Una scoperta sensazionaleA Bari in una zona ritenuta “sacra” dove sono presenti testimonianze di insediamenti neolitici, numerose grotte e alcune chiese rupestri, insiste un ipogeo con criptoportico al cui interno, sul soffitto, è inciso un archeometro astronomico. Il sito, oggetto della mia indagine, si trova all’interno di uno dei rami della cosiddetta Lama Picone.
Le lame sono antichi letti di fiumi ormai completamente secchi che dalla Murgia arrivavano fino al mare. Esse sono la testimonianza della presenza umana già a partire dal Neolitico, evidenziata dal ritrovamento in grotte naturali di selci lavorate a punta e di altri utensili e di altri strumenti rinvenuti in insediamenti di comunità rupestri organizzate, dedite all’agricoltura, alla pastorizia e che abitavano in ambienti ricavati scavando nei calcari e nei tufi di tutta la zona.
Gli insediamenti sono sorti sul ciglio delle lame per la fertilità dei terreni. All’interno dell’ipogeo, da noi preso in esame, è stata scoperta sulla volta un’incisione realizzata con rudimentali scalpelli, di difficile datazione ma con ogni probabilità risalente a un’epoca precedente al Medioevo. E’ la rappresentazione bidimensionale della volta celeste, secondo la teoria geocentrica, riportata su di un archeometro di 360° inscritto in due cerchi concentrici, secondo un’antica tradizione astronomica risalente agli Egiziani, in seguito ai Greci e poi introdotta in tutta l’Europa.

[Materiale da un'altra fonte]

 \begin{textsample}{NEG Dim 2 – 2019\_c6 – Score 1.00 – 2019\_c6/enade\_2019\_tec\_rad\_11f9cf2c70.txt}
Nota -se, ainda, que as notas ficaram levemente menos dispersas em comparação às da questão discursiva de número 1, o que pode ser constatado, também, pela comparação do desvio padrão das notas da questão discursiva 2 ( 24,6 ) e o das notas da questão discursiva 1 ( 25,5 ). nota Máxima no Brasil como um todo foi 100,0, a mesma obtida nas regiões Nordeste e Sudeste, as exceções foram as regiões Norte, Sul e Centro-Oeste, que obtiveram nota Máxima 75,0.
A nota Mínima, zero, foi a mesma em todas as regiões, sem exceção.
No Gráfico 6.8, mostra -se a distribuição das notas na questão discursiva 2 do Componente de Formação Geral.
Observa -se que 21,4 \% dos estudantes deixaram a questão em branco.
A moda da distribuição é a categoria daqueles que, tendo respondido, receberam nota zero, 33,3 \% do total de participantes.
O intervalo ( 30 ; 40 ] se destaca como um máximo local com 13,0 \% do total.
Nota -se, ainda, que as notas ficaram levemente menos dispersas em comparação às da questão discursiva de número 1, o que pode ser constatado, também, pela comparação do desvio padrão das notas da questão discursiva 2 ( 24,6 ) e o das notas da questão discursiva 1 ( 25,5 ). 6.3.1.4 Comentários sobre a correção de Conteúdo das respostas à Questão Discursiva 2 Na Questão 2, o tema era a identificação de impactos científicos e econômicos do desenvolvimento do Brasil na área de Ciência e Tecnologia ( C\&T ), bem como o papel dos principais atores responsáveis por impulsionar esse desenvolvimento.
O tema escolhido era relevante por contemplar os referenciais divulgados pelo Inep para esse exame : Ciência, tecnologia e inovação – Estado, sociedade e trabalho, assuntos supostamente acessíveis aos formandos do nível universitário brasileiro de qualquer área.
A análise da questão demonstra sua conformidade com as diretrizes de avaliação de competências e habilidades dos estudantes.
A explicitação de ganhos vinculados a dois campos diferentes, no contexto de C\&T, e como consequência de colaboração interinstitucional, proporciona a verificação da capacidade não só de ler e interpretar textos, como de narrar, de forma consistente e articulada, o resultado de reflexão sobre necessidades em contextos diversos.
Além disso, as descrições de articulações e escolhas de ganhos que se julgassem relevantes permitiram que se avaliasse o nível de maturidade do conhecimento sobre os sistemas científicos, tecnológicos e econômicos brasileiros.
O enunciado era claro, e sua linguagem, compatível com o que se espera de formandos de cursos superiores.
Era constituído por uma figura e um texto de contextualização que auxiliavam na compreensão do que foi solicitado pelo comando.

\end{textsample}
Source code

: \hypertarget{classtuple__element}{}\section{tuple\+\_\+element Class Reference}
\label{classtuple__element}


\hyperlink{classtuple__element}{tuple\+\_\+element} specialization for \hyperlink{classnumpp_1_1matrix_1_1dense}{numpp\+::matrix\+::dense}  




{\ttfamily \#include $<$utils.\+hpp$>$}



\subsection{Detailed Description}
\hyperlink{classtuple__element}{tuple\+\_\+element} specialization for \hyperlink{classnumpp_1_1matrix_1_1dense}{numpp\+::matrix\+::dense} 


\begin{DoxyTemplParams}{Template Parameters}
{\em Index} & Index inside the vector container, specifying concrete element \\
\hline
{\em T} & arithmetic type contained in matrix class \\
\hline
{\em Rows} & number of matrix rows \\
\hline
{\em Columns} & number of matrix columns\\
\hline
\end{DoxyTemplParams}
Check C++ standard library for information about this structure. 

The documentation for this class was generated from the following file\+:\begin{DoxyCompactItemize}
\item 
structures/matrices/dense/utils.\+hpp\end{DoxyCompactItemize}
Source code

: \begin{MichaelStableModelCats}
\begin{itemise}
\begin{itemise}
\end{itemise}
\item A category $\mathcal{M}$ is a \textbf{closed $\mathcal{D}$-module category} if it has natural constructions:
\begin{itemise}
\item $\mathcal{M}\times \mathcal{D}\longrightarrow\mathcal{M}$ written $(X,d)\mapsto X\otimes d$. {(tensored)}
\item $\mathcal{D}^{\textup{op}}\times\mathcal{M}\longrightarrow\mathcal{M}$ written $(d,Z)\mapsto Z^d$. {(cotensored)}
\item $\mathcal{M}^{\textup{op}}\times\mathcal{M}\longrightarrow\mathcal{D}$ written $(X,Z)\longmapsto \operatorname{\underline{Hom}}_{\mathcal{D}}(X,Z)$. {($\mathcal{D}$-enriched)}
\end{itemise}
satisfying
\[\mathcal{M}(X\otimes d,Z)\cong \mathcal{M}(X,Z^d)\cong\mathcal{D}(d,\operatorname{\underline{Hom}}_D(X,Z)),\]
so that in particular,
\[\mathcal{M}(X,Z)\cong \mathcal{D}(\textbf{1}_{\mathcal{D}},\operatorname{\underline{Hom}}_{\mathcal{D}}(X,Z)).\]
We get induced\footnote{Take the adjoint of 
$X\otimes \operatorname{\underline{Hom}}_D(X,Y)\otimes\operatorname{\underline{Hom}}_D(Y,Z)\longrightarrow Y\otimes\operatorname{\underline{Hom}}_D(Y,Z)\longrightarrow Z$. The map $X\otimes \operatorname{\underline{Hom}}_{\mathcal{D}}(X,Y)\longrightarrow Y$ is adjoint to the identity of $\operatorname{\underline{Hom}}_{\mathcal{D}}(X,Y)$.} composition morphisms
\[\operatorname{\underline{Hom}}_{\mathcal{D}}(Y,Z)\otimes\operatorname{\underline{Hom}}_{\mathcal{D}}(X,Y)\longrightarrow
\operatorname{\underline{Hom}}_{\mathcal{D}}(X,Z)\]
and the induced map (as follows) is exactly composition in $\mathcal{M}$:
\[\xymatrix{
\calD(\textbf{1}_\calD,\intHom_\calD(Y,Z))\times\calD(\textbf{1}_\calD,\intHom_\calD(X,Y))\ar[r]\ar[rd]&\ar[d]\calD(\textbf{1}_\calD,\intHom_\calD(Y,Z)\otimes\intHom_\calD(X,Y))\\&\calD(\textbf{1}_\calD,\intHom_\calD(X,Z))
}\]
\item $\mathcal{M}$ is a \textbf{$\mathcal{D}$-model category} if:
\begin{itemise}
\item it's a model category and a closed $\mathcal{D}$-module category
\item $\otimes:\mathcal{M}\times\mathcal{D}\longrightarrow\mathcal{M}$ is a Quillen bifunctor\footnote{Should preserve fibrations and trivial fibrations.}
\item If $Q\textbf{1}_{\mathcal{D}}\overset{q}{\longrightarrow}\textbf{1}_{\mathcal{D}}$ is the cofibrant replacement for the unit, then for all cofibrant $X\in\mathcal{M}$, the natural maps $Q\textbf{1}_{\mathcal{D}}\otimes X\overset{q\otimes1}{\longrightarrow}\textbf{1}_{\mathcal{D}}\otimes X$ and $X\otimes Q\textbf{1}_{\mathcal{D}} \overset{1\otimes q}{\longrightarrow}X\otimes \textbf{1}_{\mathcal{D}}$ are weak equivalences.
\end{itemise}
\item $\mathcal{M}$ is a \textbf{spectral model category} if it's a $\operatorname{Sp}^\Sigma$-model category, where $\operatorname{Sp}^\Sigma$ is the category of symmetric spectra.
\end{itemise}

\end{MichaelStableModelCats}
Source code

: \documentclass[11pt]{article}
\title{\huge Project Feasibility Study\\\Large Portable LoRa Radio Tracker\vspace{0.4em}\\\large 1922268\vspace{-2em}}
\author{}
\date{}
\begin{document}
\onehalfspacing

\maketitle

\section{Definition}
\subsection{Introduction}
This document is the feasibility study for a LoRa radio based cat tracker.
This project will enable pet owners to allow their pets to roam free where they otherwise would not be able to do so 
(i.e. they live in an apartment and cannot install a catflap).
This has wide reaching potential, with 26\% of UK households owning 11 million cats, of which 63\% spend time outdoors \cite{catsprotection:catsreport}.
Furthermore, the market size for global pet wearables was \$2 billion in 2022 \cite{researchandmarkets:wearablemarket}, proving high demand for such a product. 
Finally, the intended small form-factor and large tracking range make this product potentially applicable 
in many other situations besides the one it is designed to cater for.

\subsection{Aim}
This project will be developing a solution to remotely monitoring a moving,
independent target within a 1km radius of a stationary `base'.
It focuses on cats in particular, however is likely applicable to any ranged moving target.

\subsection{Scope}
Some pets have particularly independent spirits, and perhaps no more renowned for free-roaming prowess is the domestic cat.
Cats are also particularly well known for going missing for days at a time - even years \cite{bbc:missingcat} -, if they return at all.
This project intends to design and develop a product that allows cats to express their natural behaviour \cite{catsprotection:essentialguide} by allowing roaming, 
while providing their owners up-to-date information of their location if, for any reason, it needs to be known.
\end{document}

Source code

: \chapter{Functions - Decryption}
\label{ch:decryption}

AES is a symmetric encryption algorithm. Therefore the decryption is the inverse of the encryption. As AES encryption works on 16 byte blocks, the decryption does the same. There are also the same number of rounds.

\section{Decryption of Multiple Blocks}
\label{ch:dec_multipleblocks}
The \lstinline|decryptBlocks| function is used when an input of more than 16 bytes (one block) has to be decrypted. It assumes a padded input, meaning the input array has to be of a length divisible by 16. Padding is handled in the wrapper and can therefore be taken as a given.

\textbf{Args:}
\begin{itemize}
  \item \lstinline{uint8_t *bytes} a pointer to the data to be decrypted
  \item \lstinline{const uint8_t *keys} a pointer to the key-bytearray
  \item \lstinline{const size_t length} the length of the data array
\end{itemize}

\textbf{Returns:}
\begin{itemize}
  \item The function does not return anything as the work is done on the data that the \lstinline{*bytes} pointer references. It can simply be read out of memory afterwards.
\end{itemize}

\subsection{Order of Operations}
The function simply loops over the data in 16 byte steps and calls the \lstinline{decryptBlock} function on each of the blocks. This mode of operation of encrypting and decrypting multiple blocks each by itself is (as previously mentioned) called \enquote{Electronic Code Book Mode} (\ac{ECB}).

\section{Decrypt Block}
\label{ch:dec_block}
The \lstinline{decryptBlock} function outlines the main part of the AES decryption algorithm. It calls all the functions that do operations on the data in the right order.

Al centro è collocata la Terra e tutt’intorno altri dieci pianeti compreso Nibiru, con i loro moti, con il Sole all’esterno e due stelle fisse, probabilmente Sirio e Betelgeuse. Le due stelle fanno parte del cosiddetto “triangolo invernale” ed erano visibili dal sito, come evidenziato dalle due simulazioni ottenute con Skymap pro 11, ipotizzando la data del 22 dicembre del 1000 e 1500 a.C. A distanza di alcuni metri dal secondo ingresso dell’ipogeo sono state rinvenute, sempre sulla volta, due sculture antropomorfe raffiguranti due volti di cui uno molto strano, simile a un Nommo, per la particolare conformazione della calotta cranica e l’inusuale taglio degli occhi.
L’archeometro, simile ai petroglifi dell’Oregon incisi sulle rocce dagli indiani nativi, riproduce in scala gli stessi disegni apparsi, dagli anni ‘90 in poi, in alcune formazioni di crop circles: Bishops Cannings (3 maggio 1990), Barbury Castle (16 luglio 1991), Netz a Waldeck (23 e 24 luglio 1991), Codhurst, a Lethbridge, Alberta (Canada, 31 agosto 1991), fattoria “Firs” (18 giugno 1992), Milk Hill (16 luglio 1992). Se prendiamo come paragone anche il disegno del cerchio nel grano apparso nel 1990 presso Hopton (Norfolk), notiamo che la sua struttura è identica a quella dell’archeometro di Bari. Tutte le prove fin quì raccolte sembrano volerci ricordare che, in un Passato remoto, la Terra è stata visitata da altri esseri provenienti da altri mondi.
La scienza ufficiale non condivide queste ipotesi e di conseguenza preferisce “negare” anziché “spiegare” queste scomode testimonianze che qualcuno invece ha voluto tramandare agli uomini del futuro.